My waiting finally paid off … I noticed two boys carrying a big box across Cobblers’ Bridge, then they turned past the Kolman porcelain warehouse onto the embankment … They were walking so carelessly, one of them taller, the other shorter, that I immediately figured this had to be their home turf … Just to be safe I had put a stone in my pocket … Something in their faces immediately changed when they noticed me … They sped up and I tautened some muscles so I could get out of there fast if they attacked me … They set the box down close by, both of them taller than me, long-legged and long-necked like storks … “Where do you come from,” one of them asked … He seemed to have some difficulty speaking. Now the burden was on me and I had a test to pass … “Ve moofed here from Pohorič Street,” I said … The taller one was looking at me out of deep-set eyes. The pucker around his mouth was swollen and golden brown, but his forehead by contrast was white and bulging, making his head look naked … a moron? an idiot? The shorter one was made of other stuff, even though they looked and were dressed alike. In blue work aprons, like two little businessmen … fruit farmers, produce vendors … I got up. This required delicacy, because I was the one infringing on their space. Of course I was shorter than either of them … The other one, Karel, had a skinny, triangular face with jutting cheekbones. There was something unpleasant in his unblinking, narrow, gray eyes and
around his thin lips, something that radiated through his skin … He was more dangerous than the tall one … “Where are you from?” he asked harshly. “From Moste, Pohorič Street,” I answered. He sat down by the box, clasping his long arms around his legs … He lowered his pointed head between his knees so that the vertebrae stood out on his back … Then he lowered his eyelids so that only the pupils were visible. This was now a matter of instinct … distinguishing between a thousand changes of tone in what could be a friendship. Both of them needed to find out as quickly as possible that I came from a long way away and that I was absolutely no threat to them … “Ve came from Zvitzerlant sree years ako,” I said … The younger one opened an eyelid and started looking at me a little differently now … “Are ze two off you broders?” I asked quickly. I was in a hurry so they wouldn’t think better of this, decide that I wasn’t worth a cent and leave … “Yes, we are,” the taller one said enthusiastically … “Ant zis? Vie to you haff zis?” I pointed to the big box that seemed to be full of strips of different-colored paper. I wanted the younger one to answer. The older one waved toward the bridge. “That guy who puts covers on books gave it to us.” … “The bookbinder!” said the younger. “Let’s go!…” My mouth suddenly got dry … “Vill you come out zometime?” I blabbed, full of hope and doubt … “Maybe,” the younger said … They went into a yellow house that had a shop sign on it that said “Prinčič Fashion Salon” … Oh, was I ever happy, even though they never showed up near the warehouse again. I skipped with joy as I went home …

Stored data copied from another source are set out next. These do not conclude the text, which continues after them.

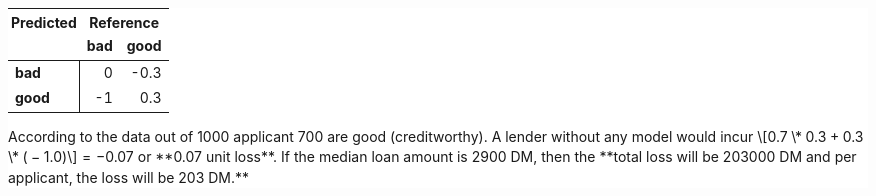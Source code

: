 <table class="table table-striped" style="width: auto !important; margin-left: auto; margin-right: auto;">
<thead>
<tr>
<th style="border-bottom:hidden; padding-bottom:0; padding-left:3px;padding-right:3px;text-align: center; " colspan="1">
Predicted

</th>
<th style="border-bottom:hidden; padding-bottom:0; padding-left:3px;padding-right:3px;text-align: center; " colspan="2">
Reference

</th>
</tr>
<tr>
<th style="text-align:left;">
</th>
<th style="text-align:right;">
bad
</th>
<th style="text-align:right;">
good
</th>
</tr>
</thead>
<tbody>
<tr>
<td style="text-align:left;font-weight: bold;border-right:1px solid;">
bad
</td>
<td style="text-align:right;">
0
</td>
<td style="text-align:right;">
-0.3
</td>
</tr>
<tr>
<td style="text-align:left;font-weight: bold;border-right:1px solid;">
good
</td>
<td style="text-align:right;">
-1
</td>
<td style="text-align:right;">
0.3
</td>
</tr>
</tbody>
</table>
According to the data out of 1000 applicant 700 are good (creditworthy). A lender without any model would incur \[0.7 \* 0.3 + 0.3 \* ( − 1.0)\] = −0.07 or **0.07 unit loss**. If the median loan amount is 2900 DM, then the **total loss will be 203000 DM and per applicant, the loss will be 203 DM.**
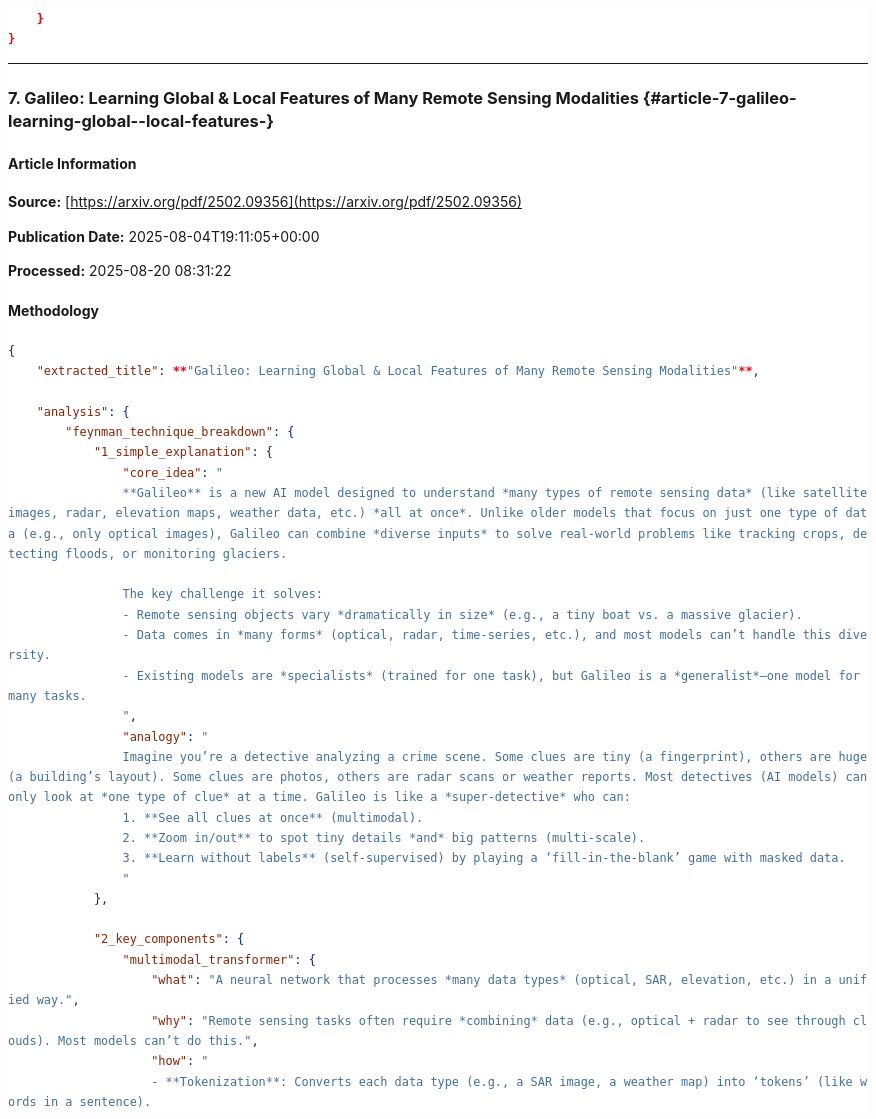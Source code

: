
 ```json
    }
}
```


---

### 7. Galileo: Learning Global & Local Features of Many Remote Sensing Modalities {#article-7-galileo-learning-global--local-features-}

#### Article Information

**Source:** [https://arxiv.org/pdf/2502.09356](https://arxiv.org/pdf/2502.09356)

**Publication Date:** 2025-08-04T19:11:05+00:00

**Processed:** 2025-08-20 08:31:22

#### Methodology

```json
{
    "extracted_title": **"Galileo: Learning Global & Local Features of Many Remote Sensing Modalities"**,

    "analysis": {
        "feynman_technique_breakdown": {
            "1_simple_explanation": {
                "core_idea": "
                **Galileo** is a new AI model designed to understand *many types of remote sensing data* (like satellite images, radar, elevation maps, weather data, etc.) *all at once*. Unlike older models that focus on just one type of data (e.g., only optical images), Galileo can combine *diverse inputs* to solve real-world problems like tracking crops, detecting floods, or monitoring glaciers.

                The key challenge it solves:
                - Remote sensing objects vary *dramatically in size* (e.g., a tiny boat vs. a massive glacier).
                - Data comes in *many forms* (optical, radar, time-series, etc.), and most models can’t handle this diversity.
                - Existing models are *specialists* (trained for one task), but Galileo is a *generalist*—one model for many tasks.
                ",
                "analogy": "
                Imagine you’re a detective analyzing a crime scene. Some clues are tiny (a fingerprint), others are huge (a building’s layout). Some clues are photos, others are radar scans or weather reports. Most detectives (AI models) can only look at *one type of clue* at a time. Galileo is like a *super-detective* who can:
                1. **See all clues at once** (multimodal).
                2. **Zoom in/out** to spot tiny details *and* big patterns (multi-scale).
                3. **Learn without labels** (self-supervised) by playing a ‘fill-in-the-blank’ game with masked data.
                "
            },

            "2_key_components": {
                "multimodal_transformer": {
                    "what": "A neural network that processes *many data types* (optical, SAR, elevation, etc.) in a unified way.",
                    "why": "Remote sensing tasks often require *combining* data (e.g., optical + radar to see through clouds). Most models can’t do this.",
                    "how": "
                    - **Tokenization**: Converts each data type (e.g., a SAR image, a weather map) into ‘tokens’ (like words in a sentence).
```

That’s how I got to know Ivan and Karel … They lived in the same house where their mother and both sisters had a small hat shop. They
only put one hat out on display in their store window at a time and changed it every week … one week it would be a hat with a veil, the next week without … then a hat for mourning, followed by a hat with cherries and next one with bouquets or swallows … If you went into their little store, all around you there were mirrors and among them a big print of The Angelus by Jean-François Millet, as the caption said down below … Past a wooden wall you came into their workroom and past the workroom there was a vestibule and from the vestibule you came into their room, where all five of them lived … Their mother was tiny, thin, and dark-haired … She reminded me of Mrs. Guček. Both sisters resembled the two brothers. Silva had a cylindrical head like Ivan … and the younger one, Ivka, had the same sharp, gray, bright eyes as Karel. They had yet another brother, the oldest, who was a barber and no longer lived at home … There was one hugely important difference between Ivan and Karel. Ivan was enrolled in special education and was very religious, while Karel went to a regular school and didn’t care about anything … Ivan was the first to get up every morning, so he could go to the Franciscan church, where he helped the priests and other ministrants first in the sacristy, then at mass … He would clear off the pews, put out the flowers, trim the candles. Now and then, under the supervision of an older attendant, he would serve as a ministrant in one of the side chapels … The others were all still asleep by the time he got back … He would put the big prayer book which one of the Franciscan brothers had given him back into the night table, climb out of his good clothes and lie down next to Karel to finish sleeping … Karel, on the other hand … not just his name,
but his pointy face reminded me of our uncle. Unblinking, cold, tight-lipped, inscrutable … as though he was never going to let you see his true colors … I had to accept that as part of the bargain … I suspected there were quite a few other things I was going to have to swallow. I resolved not to bat an eye at any intolerance or disappointment … I was prepared to sacrifice anything I had for this friendship … even more than the White Prince in the
Beautiful Illustrated Adventures
ever intended to sacrifice …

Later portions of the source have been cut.